Operational improvements at the Bureau of Economic Analysis (BEA) mean the public will soon get to see more regional economic data. These improvements will safeguard businesses’ private information, while ensuring vital regional data is available to policy makers and other data users. BEA is constantly looking at ways to better provide the information that users need while protecting the confidentiality of employers’ records.
One improvement is in the area of county-level earnings. BEA, for instance, produces statistics on how much people earn in different industries for individual counties. If there are too few employers in an industry for a given county, in order to protect employers’ privacy, BEA cannot publicly publish the data for that industry. The BEA county-level earnings by industry data are then used to calculate BEA’s gross domestic product by metropolitan area statistics.
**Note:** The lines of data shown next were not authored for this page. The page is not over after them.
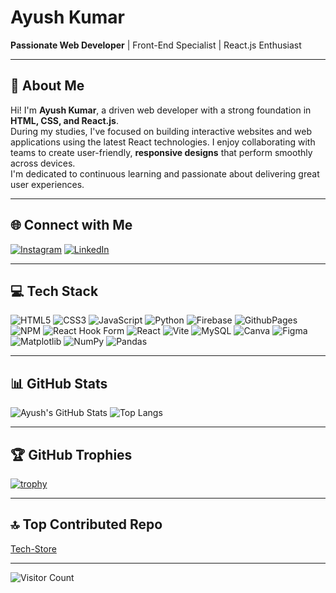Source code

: # Ayush Kumar

**Passionate Web Developer** | Front-End Specialist | React.js Enthusiast

---

## 💫 About Me

Hi! I'm **Ayush Kumar**, a driven web developer with a strong foundation in **HTML, CSS, and React.js**.  
During my studies, I've focused on building interactive websites and web applications using the latest React technologies. I enjoy collaborating with teams to create user-friendly, **responsive designs** that perform smoothly across devices.  
I'm dedicated to continuous learning and passionate about delivering great user experiences.

---

## 🌐 Connect with Me

[![Instagram](https://img.shields.io/badge/Instagram-%23E4405F.svg?logo=Instagram&logoColor=white)](https://instagram.com/ayushkumar_2003)
[![LinkedIn](https://img.shields.io/badge/LinkedIn-%230077B5.svg?logo=linkedin&logoColor=white)](https://linkedin.com/in/ayush-kumar-57a81b29a)

---

## 💻 Tech Stack

![HTML5](https://img.shields.io/badge/html5-%23E34F26.svg?style=flat&logo=html5&logoColor=white)
![CSS3](https://img.shields.io/badge/css3-%231572B6.svg?style=flat&logo=css3&logoColor=white)
![JavaScript](https://img.shields.io/badge/javascript-%23323330.svg?style=flat&logo=javascript&logoColor=%23F7DF1E)
![Python](https://img.shields.io/badge/python-3670A0?style=flat&logo=python&logoColor=ffdd54)
![Firebase](https://img.shields.io/badge/firebase-%23039BE5.svg?style=flat&logo=firebase)
![GithubPages](https://img.shields.io/badge/github%20pages-121013?style=flat&logo=github&logoColor=white)
![NPM](https://img.shields.io/badge/NPM-%23CB3837.svg?style=flat&logo=npm&logoColor=white)
![React Hook Form](https://img.shields.io/badge/React%20Hook%20Form-%23EC5990.svg?style=flat&logo=reacthookform&logoColor=white)
![React](https://img.shields.io/badge/react-%2320232a.svg?style=flat&logo=react&logoColor=%2361DAFB)
![Vite](https://img.shields.io/badge/vite-%23646CFF.svg?style=flat&logo=vite&logoColor=white)
![MySQL](https://img.shields.io/badge/mysql-4479A1.svg?style=flat&logo=mysql&logoColor=white)
![Canva](https://img.shields.io/badge/Canva-%2300C4CC.svg?style=flat&logo=Canva&logoColor=white)
![Figma](https://img.shields.io/badge/figma-%23F24E1E.svg?style=flat&logo=figma&logoColor=white)
![Matplotlib](https://img.shields.io/badge/Matplotlib-%23ffffff.svg?style=flat&logo=Matplotlib&logoColor=black)
![NumPy](https://img.shields.io/badge/numpy-%23013243.svg?style=flat&logo=numpy&logoColor=white)
![Pandas](https://img.shields.io/badge/pandas-%23150458.svg?style=flat&logo=pandas&logoColor=white)

---

## 📊 GitHub Stats

![Ayush's GitHub Stats](https://github-readme-stats.vercel.app/api?username=ayushkumar_2003&show_icons=true&theme=radical)
![Top Langs](https://github-readme-stats.vercel.app/api/top-langs/?username=ayushkumar_2003&layout=compact&theme=radical)

---

## 🏆 GitHub Trophies

[![trophy](https://github-profile-trophy.vercel.app/?username=ayushkumar_2003&theme=radical)](https://github.com/ryo-ma/github-profile-trophy)

---

## 🔝 Top Contributed Repo

<!-- Replace with your best repo link or name -->
[Tech-Store](https://github.com/Ayushkumar12/Tech-Store)

---

![Visitor Count](https://visitcount.itsvg.in/api?id=ayushkumar_2003&icon=0&color=0)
If BEA can’t publicly use certain pieces of data for an industry in the county-level earnings data set, then BEA also might not be able to publish the same data for that industry in our gross domestic product by metropolitan area statistics.
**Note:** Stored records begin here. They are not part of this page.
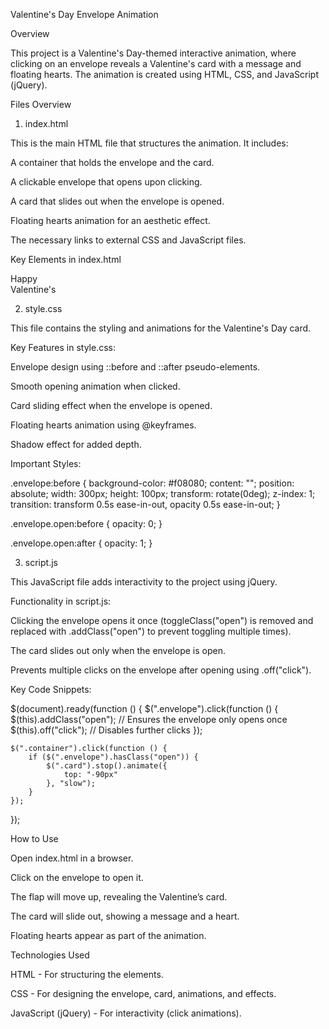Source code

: Valentine's Day Envelope Animation

Overview

This project is a Valentine's Day-themed interactive animation, where clicking on an envelope reveals a Valentine's card with a message and floating hearts. The animation is created using HTML, CSS, and JavaScript (jQuery).

Files Overview

1. index.html

This is the main HTML file that structures the animation. It includes:

A container that holds the envelope and the card.

A clickable envelope that opens upon clicking.

A card that slides out when the envelope is opened.

Floating hearts animation for an aesthetic effect.

The necessary links to external CSS and JavaScript files.

Key Elements in index.html
<div class="container">  
    <div class="valentines">
        <div class="envelope"></div>
        <div class="front"></div>
        <div class="open"></div>
        <div class="card">
            <div class="text">Happy<br>Valentine's</div>
            <div class="heart"></div>
        </div>
        <div class="hearts">
            <div class="one"></div>
            <div class="two"></div>
            <div class="three"></div>
            <div class="four"></div>
            <div class="five"></div>
        </div>
    </div>
</div>
<div class="shadow"></div>

2. style.css

This file contains the styling and animations for the Valentine's Day card.

Key Features in style.css:

Envelope design using ::before and ::after pseudo-elements.

Smooth opening animation when clicked.

Card sliding effect when the envelope is opened.

Floating hearts animation using @keyframes.

Shadow effect for added depth.

Important Styles:

.envelope:before {
    background-color: #f08080;
    content: "";
    position: absolute;
    width: 300px;
    height: 100px;
    transform: rotate(0deg);
    z-index: 1;
    transition: transform 0.5s ease-in-out, opacity 0.5s ease-in-out;
}

.envelope.open:before {
    opacity: 0;
}

.envelope.open:after {
    opacity: 1;
}

3. script.js

This JavaScript file adds interactivity to the project using jQuery.

Functionality in script.js:

Clicking the envelope opens it once (toggleClass("open") is removed and replaced with .addClass("open") to prevent toggling multiple times).

The card slides out only when the envelope is open.

Prevents multiple clicks on the envelope after opening using .off("click").

Key Code Snippets:

$(document).ready(function () {
    $(".envelope").click(function () {
        $(this).addClass("open"); // Ensures the envelope only opens once
        $(this).off("click"); // Disables further clicks
    });

    $(".container").click(function () {
        if ($(".envelope").hasClass("open")) {
            $(".card").stop().animate({
                top: "-90px"
            }, "slow");
        }
    });
});

How to Use

Open index.html in a browser.

Click on the envelope to open it.

The flap will move up, revealing the Valentine’s card.

The card will slide out, showing a message and a heart.

Floating hearts appear as part of the animation.

Technologies Used

HTML - For structuring the elements.

CSS - For designing the envelope, card, animations, and effects.

JavaScript (jQuery) - For interactivity (click animations).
Since the 1980s, BEA has relied on a set of computer programs to identify which statistics must not be published publicly to protect the confidentiality of business records for individual companies. This year, however, BEA is switching to a new disclosure-avoidance system that reduces processing time from five days to one, while generating fewer non-public statistics.
Our testing indicates that the new system will consistently result in 33 percent fewer unpublished values in the final public statistics on the economic activity generated by metropolitan areas.
Another improvement will affect data on how much each industry contributes to economic activity in metro areas. Because of this improvement, BEA will increase the number of data points on industry contributions to metro area economic activity that can be published from 68.3 percent to 93.3 percent, meaning that BEA will be able to publish many more pieces of data.
These advancements are examples of how BEA delivers strong customer service through operational excellence. BEA is working harder and smarter to respond to our customers’ needs. The Commerce Department identifies operational excellence as an important pillar in its Open for Business Agenda. That is, delivering better services, solutions and outcomes that benefit the American people.
BEA prides itself on producing timely, relevant and accurate statistics and putting its innovative thinking to work to meet both economic measurement challenges and customers’ needs.